Free Cultural Competence tutorial, Cultural competence — loosely defined as the ability to understand, appreciate and interact with people from cultures or belief systems different from one's own — has been a key aspect of psychological thinking and practice for some 50 years. It's become such an integral part of the field that it's listed as one of psychology's core competencies. The federal government, too, views it as an important means of helping to eliminate racial, ethnic and socioeconomic disparities in health and mental health care.
But defining, understanding and applying cultural competence in treatment hasn't been easy. For one thing, researchers are still arguing over the basic ingredients of cultural competence and culturally competent care. What makes a particular therapist, practice, or protocol, culturally competent? While there is plenty of speculation on the topic, answers to these questions are a long way from being settled.
What's more, funding for this kind of research has generally been scant (see "Institute focuses on patients, including their ethnicity"). The National Institutes of Health tends to require a biomedical aspect in most mental health research, including that involving cultural competence. And the one NIH institute dedicated to ethnic-minority health issues, the National Institute of Minority Health and Health Disparities, is one of the lowest funded NIH agencies and tends to put more money into training than research, field leaders say.
In addition, the area has been fraught with disagreement and controversy. Some researchers think interventions should be more radical than they are, while critics assert such interventions are merely another form of "political correctness."
As a result of these complexities, the science of culturally competent treatment has tended to receive short shrift, many say. But thanks to a range of research efforts, that has been changing, according to an expert in the area, Utah State University psychology professor Melanie Domenech Rodriguez, PhD.
"Psychologists of my generation, in collaboration with those of previous generations, are working to put the science more squarely into cultural competence and culturally competent treatment," she says.
This thrust to improve the scientific aspect of culturally competent treatment research means that a central research focus has been a pragmatic one: modifying evidence-based treatments for different groups, otherwise known as "cultural adaptations." The tack follows a long period of treatment and research experimentation beginning in the 1960s that included, among other approaches, involving community members integrally in treatment design and intervention.
While cultural adaptation research doesn't take such a complete grassroots approach, it has the distinct advantage of appealing more to funders. Because it starts with a scientifically validated treatment and adds components to or tweaks it, this kind of research is easier to manage from a research perspective than, say, creating a treatment from scratch.
"If the wheel works relatively well, I'd like to use it," says University of Puerto Rico psychologist Guillermo Bernal, PhD, who with Domenech Rodriguez co-edited the 2012 APA book "Cultural Adaptations: Tools for Evidence-Based Practice with Diverse Populations."
Bernal helped to launch this kind of research in the 1990s when he realized he was informally adapting evidence-based treatments to his clients anyway.
"We very consciously began looking at the protocols of those treatments and deconstructing them in terms of cultural metaphors and assumptions and language," he says.
In the first study utilizing this framework, University of Puerto Rico psychologist Jeannette Rosello, PhD, and Bernal compared how Puerto Rican teenagers with depression responded to culturally adapted versions of cognitive behavioral therapy (CBT) and interpersonal therapy (IPT), compared with peers on a wait list. Both adapted treatments were effective and both were superior to control group outcomes, they found (Journal of Consulting and Clinical Psychology, 1999).
In a 2008 study published in Cultural Diversity and Ethnic Minority Psychology, Rosello, Bernal and Carmen Rivera-Medina, PhD, compared adapted group and individual versions of cognitive behavioral therapy and interpersonal theory, again with depressed Puerto Rican teens. All were effective, but both group and individual CBT worked faster than either form of IPT, the team found. (These adaptations are all now part of the Substance Abuse and Mental Health Service Administration's Registry of Evidence-Based Therapies, available to the public.)

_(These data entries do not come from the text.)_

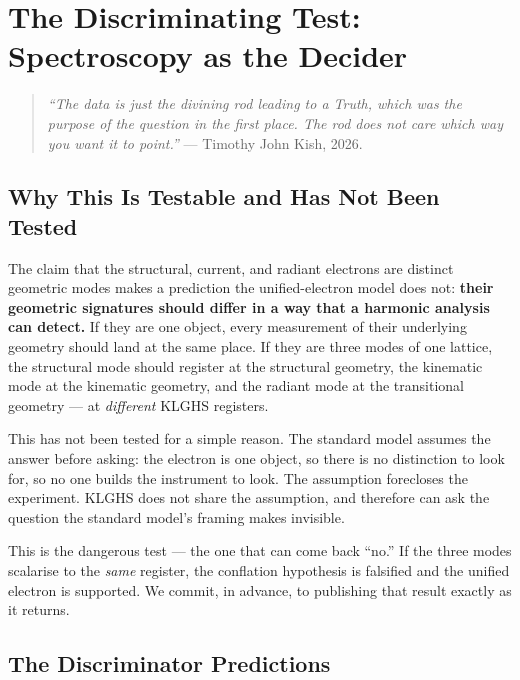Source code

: \documentclass[11pt, letterpaper, openany]{book}
\begin{document}
\clearpage
 
\chapter{The Discriminating Test: Spectroscopy as the Decider}
 
\begin{quote}
\textit{``The data is just the divining rod leading to a Truth, which was
the purpose of the question in the first place. The rod does not care which
way you want it to point.''} --- Timothy John Kish, 2026.
\end{quote}
 
\section{Why This Is Testable and Has Not Been Tested}
 
The claim that the structural, current, and radiant electrons are distinct
geometric modes makes a prediction the unified-electron model does not:
\textbf{their geometric signatures should differ in a way that a harmonic
analysis can detect.} If they are one object, every measurement of their
underlying geometry should land at the same place. If they are three modes
of one lattice, the structural mode should register at the structural
geometry, the kinematic mode at the kinematic geometry, and the radiant
mode at the transitional geometry --- at \emph{different} KLGHS registers.
 
This has not been tested for a simple reason. The standard model assumes
the answer before asking: the electron is one object, so there is no
distinction to look for, so no one builds the instrument to look. The
assumption forecloses the experiment. KLGHS does not share the assumption,
and therefore can ask the question the standard model's framing makes
invisible.
 
This is the dangerous test --- the one that can come back ``no.'' If the
three modes scalarise to the \emph{same} register, the conflation
hypothesis is falsified and the unified electron is supported. We commit,
in advance, to publishing that result exactly as it returns.
 
\section{The Discriminator Predictions}
 
\end{document}
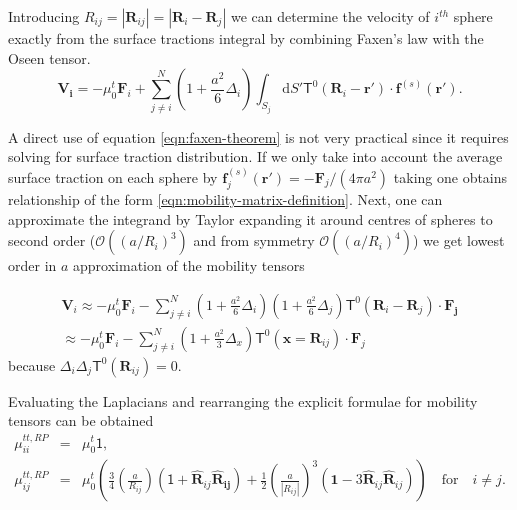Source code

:\documentclass{doctoral}
\newcommand{\dd}{\mathrm{d}}
\newcommand{\mm}[1]{\bm{\mathsf{#1}}} %
\begin{document}
Introducing $R_{ij} = |\bm{R}_{ij}| = |\bm{R}_i - \bm{R}_j|$ we can determine the velocity of $i^{th}$ sphere exactly from the surface tractions integral by combining Faxen's law \cite{Faxen_1922} with the Oseen tensor.
\begin{equation}
    \bm{V_i} =
    -\mu_0^t \bm{F}_i
    + \sum_{j\neq i}^N
    (1 + \frac{a^2}{6} \Delta_i)
    \int_{S_j} \dd S' \mm{T}^0(\bm{R}_i-\bm{r'})\cdot \bm{f}^{(s)}(\bm{r'}).
    \label{eqn:faxen-theorem}
\end{equation}

A direct use of equation \eqref{eqn:faxen-theorem} is not very practical since it requires solving for surface traction distribution.
If we only take into account the average surface traction on each sphere  by $\bm{f}_j^{(s)}(\bm{r'}) = -\bm{F}_j / (4\pi a^2)$ taking one obtains relationship of the form \eqref{eqn:mobility-matrix-definition}.
Next, one can approximate the integrand by Taylor expanding it around centres of spheres to second order ($\mathcal{O}((a/R_i)^3)$ and from symmetry $\mathcal{O}((a/R_i)^4)$) we get lowest order in $a$ approximation of the mobility tensors 

\begin{eqnarray}
    \bm{V}_i \approx -\mu_0^t \bm{F}_i  - \sum_{j\neq i}^N (1 + \frac{a^2}{6} \Delta_i) (1 + \frac{a^2}{6} \Delta_j) \mm{T}^{0} (\bm{R}_i - \bm{R}_j) \cdot \bm{F_j} \\
    \approx -\mu_0^t \bm{F}_i  - \sum_{j\neq i}^N (1 + \frac{a^2}{3} \Delta_x) \mm{T}^{0} (\bm{x} = \bm{R}_{ij}) \cdot \bm{F}_j \label{eqn:rotne-prager-derivation}
\end{eqnarray}
because $\Delta_i \Delta_j \mm{T}^0(\bm{R}_{ij}) = 0$.

Evaluating the Laplacians and rearranging the explicit formulae for mobility tensors can be obtained
\begin{eqnarray}
    \mm{\mu}_{ii}^{tt,RP} & = & \mu_0^t \mm{1},                                                                                                                                                                                                                                                                  \\
    \mm{\mu}_{ij}^{tt,RP} & = & \mu_0^t \left( \frac{3}{4} \left( \frac{a}{R_{ij}} \right) \left( \mm{1} + \bm{\hat{R}}_{ij} \bm{\hat{R}_{ij}} \right) + \frac{1}{2} \left( \frac{a}{|R_{ij}|} \right)^3 \left( \bm{1} -3  \bm{\hat{R}}_{ij}\bm{\hat{R}}_{ij} \right) \right) \quad \mathrm{for} \quad i \neq j.
    \label{eqn:rotne-prager-translation}
\end{eqnarray}
\end{document}
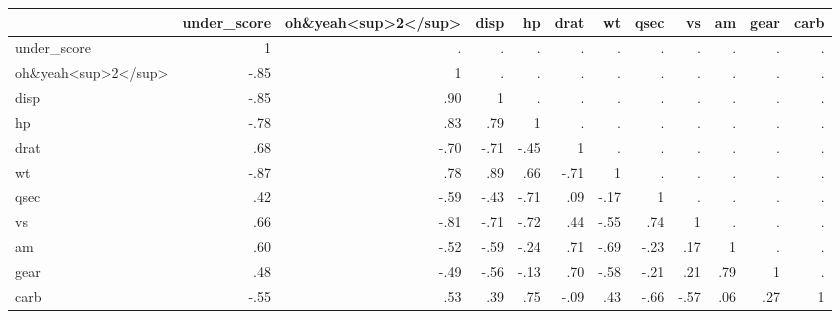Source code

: \begin{table}
\centering
\begin{tabular}[t]{lrrrrrrrrrrr}
\toprule
  & under\_score & oh\&yeah<sup>2</sup> & disp & hp & drat & wt & qsec & vs & am & gear & carb\\
\midrule
under\_score & 1 & . & . & . & . & . & . & . & . & . & .\\
oh\&yeah<sup>2</sup> & -.85 & 1 & . & . & . & . & . & . & . & . & .\\
disp & -.85 & .90 & 1 & . & . & . & . & . & . & . & .\\
hp & -.78 & .83 & .79 & 1 & . & . & . & . & . & . & .\\
drat & .68 & -.70 & -.71 & -.45 & 1 & . & . & . & . & . & .\\
wt & -.87 & .78 & .89 & .66 & -.71 & 1 & . & . & . & . & .\\
qsec & .42 & -.59 & -.43 & -.71 & .09 & -.17 & 1 & . & . & . & .\\
vs & .66 & -.81 & -.71 & -.72 & .44 & -.55 & .74 & 1 & . & . & .\\
am & .60 & -.52 & -.59 & -.24 & .71 & -.69 & -.23 & .17 & 1 & . & .\\
gear & .48 & -.49 & -.56 & -.13 & .70 & -.58 & -.21 & .21 & .79 & 1 & .\\
carb & -.55 & .53 & .39 & .75 & -.09 & .43 & -.66 & -.57 & .06 & .27 & 1\\
\bottomrule
\end{tabular}
\end{table}
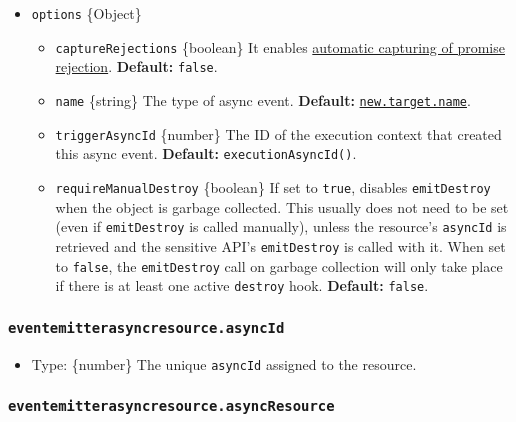 \begin{itemize}
\tightlist
\item
  \texttt{options} \{Object\}

  \begin{itemize}
  \tightlist
  \item
    \texttt{captureRejections} \{boolean\} It enables
    \hyperref[capture-rejections-of-promises]{automatic capturing of
    promise rejection}. \textbf{Default:} \texttt{false}.
  \item
    \texttt{name} \{string\} The type of async event. \textbf{Default:}
    \href{https://developer.mozilla.org/en-US/docs/Web/JavaScript/Reference/Operators/new.target}{\texttt{new.target.name}}.
  \item
    \texttt{triggerAsyncId} \{number\} The ID of the execution context
    that created this async event. \textbf{Default:}
    \texttt{executionAsyncId()}.
  \item
    \texttt{requireManualDestroy} \{boolean\} If set to \texttt{true},
    disables \texttt{emitDestroy} when the object is garbage collected.
    This usually does not need to be set (even if \texttt{emitDestroy}
    is called manually), unless the resource's \texttt{asyncId} is
    retrieved and the sensitive API's \texttt{emitDestroy} is called
    with it. When set to \texttt{false}, the \texttt{emitDestroy} call
    on garbage collection will only take place if there is at least one
    active \texttt{destroy} hook. \textbf{Default:} \texttt{false}.
  \end{itemize}
\end{itemize}

\subsubsection{\texorpdfstring{\texttt{eventemitterasyncresource.asyncId}}{eventemitterasyncresource.asyncId}}\label{eventemitterasyncresource.asyncid}

\begin{itemize}
\tightlist
\item
  Type: \{number\} The unique \texttt{asyncId} assigned to the resource.
\end{itemize}

\subsubsection{\texorpdfstring{\texttt{eventemitterasyncresource.asyncResource}}{eventemitterasyncresource.asyncResource}}\label{eventemitterasyncresource.asyncresource}

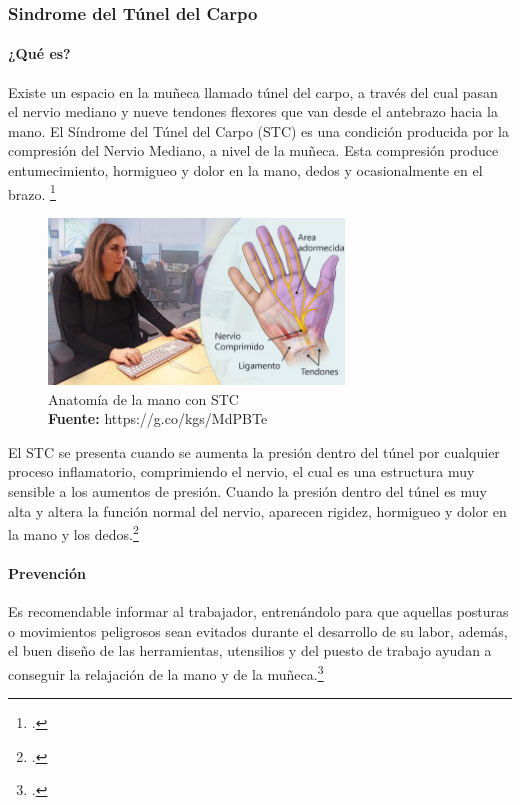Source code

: \subsubsection{Sindrome del Túnel del Carpo}
\paragraph{¿Qué es?}
Existe un espacio en la muñeca llamado túnel del carpo, a través del cual pasan el nervio mediano y nueve tendones flexores que van desde el antebrazo hacia la mano. El Síndrome del Túnel del Carpo (STC) es una condición producida por la compresión del Nervio Mediano, a nivel de la muñeca. Esta compresión produce entumecimiento, hormigueo y dolor en la mano, dedos y ocasionalmente en el brazo. \footcite{SindromeCarpiano}

\begin{figure}[H]
    \centering
    \includegraphics[width=0.7\textwidth]{Anexos/LATEX/chapters/images/STC.jpg}
    \caption{Anatomía de la mano con STC \\\textbf{Fuente:} https://g.co/kgs/MdPBTe}
    \label{STC}
\end{figure}

El STC se presenta cuando se aumenta la presión dentro del túnel por cualquier proceso inflamatorio, comprimiendo el nervio, el cual es una estructura muy sensible a los aumentos de presión. Cuando la presión dentro del túnel es muy alta y altera la función normal del nervio, aparecen rigidez, hormigueo y dolor en la mano y los dedos.\footcite{SindromeCarpiano}
\paragraph{Prevención}
Es recomendable informar al trabajador, entrenándolo para que aquellas posturas o movimientos peligrosos sean evitados durante el desarrollo de su labor, además, el buen diseño de las herramientas, utensilios y del puesto de trabajo ayudan a conseguir la relajación de la mano y de la muñeca.\footcite{SindromeTratarlo}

Other studies have shown similar successes. In a 2014 issue of the Journal of Latina/o Psychology, Marquette University psychology professor Robert A. Fox, PhD, and colleagues looked at the effects of providing a culturally adapted version of their evidence-based parenting intervention Early Pathways to at-risk Latino children. The kids improved significantly on behavioral and emotional measures compared with those on a waiting list, the team found.
Meanwhile, University of California, Los Angeles, associate professor Anna Lau, PhD, and colleagues successfully adapted an evidence-based intervention called The Incredible Years to Chinese-American parents. The adaptation incorporated earlier findings about the kinds of situations most likely to spur punitive parenting practices among Chinese-American parents, such as distress over their children's academic performance or expressed desire for more autonomy. The researchers found the adaptation fostered more positive and fewer negative parenting practices and reduced kids' acting out and depression (Journal of Clinical Psychology, 2010).